Great Decisions Analysis examines topics in the news based on the FPA's renowned Great Decisions series
May 29, 2008
As India's political and financial powers grow, the nation will attempt to use its newfound leverage to spread and defend its interests regionally and worldwide. This changing policy can be witnessed by India's recent diplomatic and strategic movements in Central Asia. In the past few years, the Indian government has increased its contacts with the region's leaders, become an observer to the Shanghai Cooperation Organization (SCO), set up its very first military base in a foreign nation, Tajikistan, and signed a Memorandum of Understanding (MoU) with Turkmenistan regarding major gas procurements. India's growing interest in Central Asia and the prospects and challenges for its present and future engagement in the region will be an intriguing geopolitical event to watch. Also of interest is what the Central Asian states have to gain in such a relationship and what India's growing regional influence means to U.S. interests and policy in the region.

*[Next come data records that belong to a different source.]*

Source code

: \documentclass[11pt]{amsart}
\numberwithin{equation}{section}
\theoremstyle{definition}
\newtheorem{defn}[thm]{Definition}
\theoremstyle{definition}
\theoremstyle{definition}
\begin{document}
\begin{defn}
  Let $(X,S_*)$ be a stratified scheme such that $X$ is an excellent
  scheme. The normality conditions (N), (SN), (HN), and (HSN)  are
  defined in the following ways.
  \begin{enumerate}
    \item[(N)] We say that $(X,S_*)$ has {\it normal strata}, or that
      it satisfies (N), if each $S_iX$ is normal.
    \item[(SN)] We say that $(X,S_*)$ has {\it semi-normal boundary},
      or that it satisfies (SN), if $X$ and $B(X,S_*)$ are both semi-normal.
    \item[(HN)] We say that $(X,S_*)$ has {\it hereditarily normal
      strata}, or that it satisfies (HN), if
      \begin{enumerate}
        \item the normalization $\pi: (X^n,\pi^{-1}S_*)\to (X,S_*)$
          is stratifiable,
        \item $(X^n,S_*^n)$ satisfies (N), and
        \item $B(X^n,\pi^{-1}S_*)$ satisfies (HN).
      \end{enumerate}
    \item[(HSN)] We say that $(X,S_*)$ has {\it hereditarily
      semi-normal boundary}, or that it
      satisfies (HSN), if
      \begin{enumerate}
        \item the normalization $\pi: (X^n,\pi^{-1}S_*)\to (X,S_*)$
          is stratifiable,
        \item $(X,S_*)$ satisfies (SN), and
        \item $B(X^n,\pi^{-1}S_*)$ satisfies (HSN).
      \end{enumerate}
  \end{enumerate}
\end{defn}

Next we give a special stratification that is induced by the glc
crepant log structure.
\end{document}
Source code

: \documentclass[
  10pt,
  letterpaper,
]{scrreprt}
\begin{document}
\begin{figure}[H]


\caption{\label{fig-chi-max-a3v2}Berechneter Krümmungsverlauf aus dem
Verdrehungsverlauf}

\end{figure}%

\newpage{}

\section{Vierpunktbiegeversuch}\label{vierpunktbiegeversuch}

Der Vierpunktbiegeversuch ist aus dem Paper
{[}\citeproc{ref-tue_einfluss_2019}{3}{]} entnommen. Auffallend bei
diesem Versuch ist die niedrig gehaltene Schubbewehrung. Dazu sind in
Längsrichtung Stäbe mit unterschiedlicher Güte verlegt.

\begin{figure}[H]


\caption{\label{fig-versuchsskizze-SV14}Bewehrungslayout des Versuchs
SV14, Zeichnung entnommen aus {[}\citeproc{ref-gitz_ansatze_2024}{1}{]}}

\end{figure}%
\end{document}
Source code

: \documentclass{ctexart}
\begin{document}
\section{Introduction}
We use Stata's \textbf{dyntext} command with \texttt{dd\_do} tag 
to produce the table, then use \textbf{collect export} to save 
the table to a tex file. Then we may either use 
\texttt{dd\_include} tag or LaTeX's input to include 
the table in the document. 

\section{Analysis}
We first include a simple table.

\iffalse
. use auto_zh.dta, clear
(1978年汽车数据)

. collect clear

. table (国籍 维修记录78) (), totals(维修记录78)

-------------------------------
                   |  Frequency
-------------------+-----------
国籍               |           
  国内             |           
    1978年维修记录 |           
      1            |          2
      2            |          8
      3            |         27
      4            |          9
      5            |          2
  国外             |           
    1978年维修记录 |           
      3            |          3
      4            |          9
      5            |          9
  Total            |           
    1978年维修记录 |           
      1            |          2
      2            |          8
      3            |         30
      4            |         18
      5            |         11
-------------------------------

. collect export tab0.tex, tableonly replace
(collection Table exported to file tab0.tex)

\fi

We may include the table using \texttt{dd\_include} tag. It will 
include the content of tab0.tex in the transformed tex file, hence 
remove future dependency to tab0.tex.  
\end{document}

India's Interests in Central Asia
India is a rising great power and with this comes not only an increasing ability to protect and advance ones interests internationally, but also heightened responsibility, for maintaining its still tenuous hold on its growing strength needs constant attention. For instance, as India's economy prospers, it continually requires more and more natural resources. On the same note, its expanding economy and international reach provide more targets for terrorist activities and more contact with hostile great powers, such as China. These new prospects and challenges can be seen in India's current Central Asian relations and strategy.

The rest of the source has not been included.